Top of THE DATA
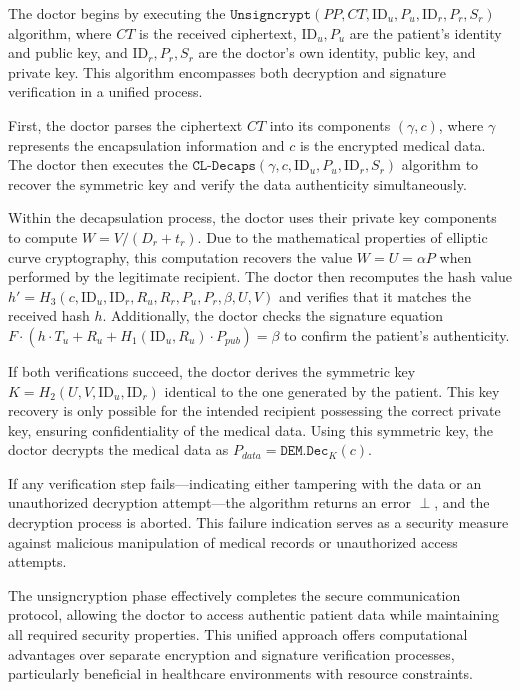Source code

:\documentclass[10pt]{article}
\begin{document}
The doctor begins by executing the $\texttt{Unsigncrypt}(PP, CT, \text{ID}_u, P_u, \text{ID}_r, P_r, S_r)$ algorithm, where $CT$ is the received ciphertext, $\text{ID}_u, P_u$ are the patient's identity and public key, and $\text{ID}_r, P_r, S_r$ are the doctor's own identity, public key, and private key. This algorithm encompasses both decryption and signature verification in a unified process.

First, the doctor parses the ciphertext $CT$ into its components $(\gamma, c)$, where $\gamma$ represents the encapsulation information and $c$ is the encrypted medical data. The doctor then executes the $\texttt{CL-Decaps}(\gamma, c, \text{ID}_u, P_u, \text{ID}_r, S_r)$ algorithm to recover the symmetric key and verify the data authenticity simultaneously.

Within the decapsulation process, the doctor uses their private key components to compute $W = V/(D_r + t_r)$. Due to the mathematical properties of elliptic curve cryptography, this computation recovers the value $W = U = \alpha P$ when performed by the legitimate recipient. The doctor then recomputes the hash value $h' = H_3(c, \text{ID}_u, \text{ID}_r, R_u, R_r, P_u, P_r, \beta, U, V)$ and verifies that it matches the received hash $h$. Additionally, the doctor checks the signature equation $F \cdot (h \cdot T_u + R_u + H_1(\text{ID}_u, R_u) \cdot P_{pub}) = \beta$ to confirm the patient's authenticity.

If both verifications succeed, the doctor derives the symmetric key $K = H_2(U, V, \text{ID}_u, \text{ID}_r)$ identical to the one generated by the patient. This key recovery is only possible for the intended recipient possessing the correct private key, ensuring confidentiality of the medical data. Using this symmetric key, the doctor decrypts the medical data as $P_{data} = \texttt{DEM.Dec}_K(c)$.

If any verification step fails—indicating either tampering with the data or an unauthorized decryption attempt—the algorithm returns an error $\perp$, and the decryption process is aborted. This failure indication serves as a security measure against malicious manipulation of medical records or unauthorized access attempts.

The unsigncryption phase effectively completes the secure communication protocol, allowing the doctor to access authentic patient data while maintaining all required security properties. This unified approach offers computational advantages over separate encryption and signature verification processes, particularly beneficial in healthcare environments with resource constraints.
\end{document}
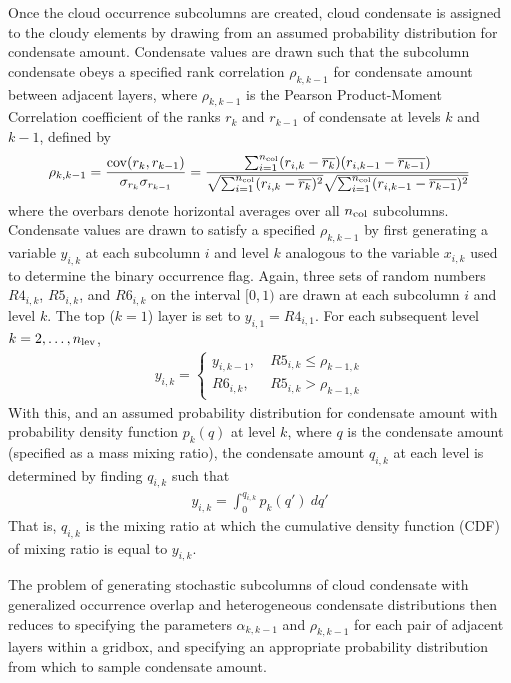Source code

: Once the cloud occurrence subcolumns are created, cloud condensate is assigned to the cloudy elements by drawing from an assumed probability distribution for condensate amount. Condensate values are drawn such that the subcolumn condensate obeys a specified rank correlation $\rho_{k, k-1}$ for condensate amount between adjacent layers, where $\rho_{k, k-1}$ is the Pearson Product-Moment Correlation coefficient of the ranks $r_{k}$ and $r_{k-1}$ of condensate at levels $k$ and $k-1$, defined by
\begin{gather}
    \rho_{k, k-1} = \frac{
        {\rm cov}(r_{k}, r_{k-1})
    }{
        \sigma_{r_{k}} \sigma_{r_{k-1}}
    } = \frac{
        \sum_{i=1}^{n_{\rm col}} (r_{i, k} - \overline{r_{k}})(r_{i, k-1} - \overline{r_{k-1}})
    }{
        \sqrt{\sum_{i=1}^{n_{\rm col}} (r_{i, k} - \overline{r_{k}})^2}
        \sqrt{\sum_{i=1}^{n_{\rm col}} (r_{i, k-1} - \overline{r_{k-1}})^2}
    }
    \label{rankcorr_equation}
\end{gather}
where the overbars denote horizontal averages over all $n_{\rm col}$ subcolumns. Condensate values are drawn to satisfy a specified $\rho_{k, k-1}$ by first generating a variable $y_{i, k}$ at each subcolumn $i$ and level $k$ analogous to the variable $x_{i, k}$ used to determine the binary occurrence flag. Again, three sets of random numbers $R4_{i, k}$, $R5_{i, k}$, and $R6_{i, k}$ on the interval $[0, 1)$ are drawn at each subcolumn $i$ and level $k$. The top ($k = 1$) layer is set to $y_{i, 1} = R4_{i, 1}$. For each subsequent level $k = 2, \ldots, n_{\rm lev}$,
\begin{align}
    y_{i, k} = \begin{cases}
        y_{i, k-1}, ~ & R5_{i, k} \le \rho_{k-1, k} \\
        R6_{i, k},  ~ & R5_{i, k} > \rho_{k-1, k}
    \end{cases}
\end{align}
With this, and an assumed probability distribution for condensate amount with probability density function $p_k(q)$ at level $k$, where $q$ is the condensate amount (specified as a mass mixing ratio), the condensate amount $q_{i, k}$ at each level is determined by finding $q_{i, k}$ such that
\begin{align}
    y_{i, k} = \int_0^{q_{i, k}} p_{k}(q') ~dq'
\end{align}
That is, $q_{i, k}$ is the mixing ratio at which the cumulative density function (CDF) of mixing ratio is equal to $y_{i, k}$.

The problem of generating stochastic subcolumns of cloud condensate with generalized occurrence overlap and heterogeneous condensate distributions then reduces to specifying the parameters $\alpha_{k, k-1}$ and $\rho_{k, k-1}$ for each pair of adjacent layers within a gridbox, and specifying an appropriate probability distribution from which to sample condensate amount.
Bottom of THE DATA
**WHAT THE TASK ASKS**
Could you repeat all of the material exactly? Pictures should not be copied.

**TASK OUTPUT**
Source code

:\documentclass[10pt]{article}
\begin{document}
The doctor begins by executing the $\texttt{Unsigncrypt}(PP, CT, \text{ID}_u, P_u, \text{ID}_r, P_r, S_r)$ algorithm, where $CT$ is the received ciphertext, $\text{ID}_u, P_u$ are the patient's identity and public key, and $\text{ID}_r, P_r, S_r$ are the doctor's own identity, public key, and private key. This algorithm encompasses both decryption and signature verification in a unified process.

First, the doctor parses the ciphertext $CT$ into its components $(\gamma, c)$, where $\gamma$ represents the encapsulation information and $c$ is the encrypted medical data. The doctor then executes the $\texttt{CL-Decaps}(\gamma, c, \text{ID}_u, P_u, \text{ID}_r, S_r)$ algorithm to recover the symmetric key and verify the data authenticity simultaneously.

Within the decapsulation process, the doctor uses their private key components to compute $W = V/(D_r + t_r)$. Due to the mathematical properties of elliptic curve cryptography, this computation recovers the value $W = U = \alpha P$ when performed by the legitimate recipient. The doctor then recomputes the hash value $h' = H_3(c, \text{ID}_u, \text{ID}_r, R_u, R_r, P_u, P_r, \beta, U, V)$ and verifies that it matches the received hash $h$. Additionally, the doctor checks the signature equation $F \cdot (h \cdot T_u + R_u + H_1(\text{ID}_u, R_u) \cdot P_{pub}) = \beta$ to confirm the patient's authenticity.

If both verifications succeed, the doctor derives the symmetric key $K = H_2(U, V, \text{ID}_u, \text{ID}_r)$ identical to the one generated by the patient. This key recovery is only possible for the intended recipient possessing the correct private key, ensuring confidentiality of the medical data. Using this symmetric key, the doctor decrypts the medical data as $P_{data} = \texttt{DEM.Dec}_K(c)$.

If any verification step fails—indicating either tampering with the data or an unauthorized decryption attempt—the algorithm returns an error $\perp$, and the decryption process is aborted. This failure indication serves as a security measure against malicious manipulation of medical records or unauthorized access attempts.

The unsigncryption phase effectively completes the secure communication protocol, allowing the doctor to access authentic patient data while maintaining all required security properties. This unified approach offers computational advantages over separate encryption and signature verification processes, particularly beneficial in healthcare environments with resource constraints.
\end{document}
Source code

: Once the cloud occurrence subcolumns are created, cloud condensate is assigned to the cloudy elements by drawing from an assumed probability distribution for condensate amount. Condensate values are drawn such that the subcolumn condensate obeys a specified rank correlation $\rho_{k, k-1}$ for condensate amount between adjacent layers, where $\rho_{k, k-1}$ is the Pearson Product-Moment Correlation coefficient of the ranks $r_{k}$ and $r_{k-1}$ of condensate at levels $k$ and $k-1$, defined by
\begin{gather}
    \rho_{k, k-1} = \frac{
        {\rm cov}(r_{k}, r_{k-1})
    }{
        \sigma_{r_{k}} \sigma_{r_{k-1}}
    } = \frac{
        \sum_{i=1}^{n_{\rm col}} (r_{i, k} - \overline{r_{k}})(r_{i, k-1} - \overline{r_{k-1}})
    }{
        \sqrt{\sum_{i=1}^{n_{\rm col}} (r_{i, k} - \overline{r_{k}})^2}
        \sqrt{\sum_{i=1}^{n_{\rm col}} (r_{i, k-1} - \overline{r_{k-1}})^2}
    }
    \label{rankcorr_equation}
\end{gather}
where the overbars denote horizontal averages over all $n_{\rm col}$ subcolumns. Condensate values are drawn to satisfy a specified $\rho_{k, k-1}$ by first generating a variable $y_{i, k}$ at each subcolumn $i$ and level $k$ analogous to the variable $x_{i, k}$ used to determine the binary occurrence flag. Again, three sets of random numbers $R4_{i, k}$, $R5_{i, k}$, and $R6_{i, k}$ on the interval $[0, 1)$ are drawn at each subcolumn $i$ and level $k$. The top ($k = 1$) layer is set to $y_{i, 1} = R4_{i, 1}$. For each subsequent level $k = 2, \ldots, n_{\rm lev}$,
\begin{align}
    y_{i, k} = \begin{cases}
        y_{i, k-1}, ~ & R5_{i, k} \le \rho_{k-1, k} \\
        R6_{i, k},  ~ & R5_{i, k} > \rho_{k-1, k}
    \end{cases}
\end{align}
With this, and an assumed probability distribution for condensate amount with probability density function $p_k(q)$ at level $k$, where $q$ is the condensate amount (specified as a mass mixing ratio), the condensate amount $q_{i, k}$ at each level is determined by finding $q_{i, k}$ such that
\begin{align}
    y_{i, k} = \int_0^{q_{i, k}} p_{k}(q') ~dq'
\end{align}
That is, $q_{i, k}$ is the mixing ratio at which the cumulative density function (CDF) of mixing ratio is equal to $y_{i, k}$.

The problem of generating stochastic subcolumns of cloud condensate with generalized occurrence overlap and heterogeneous condensate distributions then reduces to specifying the parameters $\alpha_{k, k-1}$ and $\rho_{k, k-1}$ for each pair of adjacent layers within a gridbox, and specifying an appropriate probability distribution from which to sample condensate amount.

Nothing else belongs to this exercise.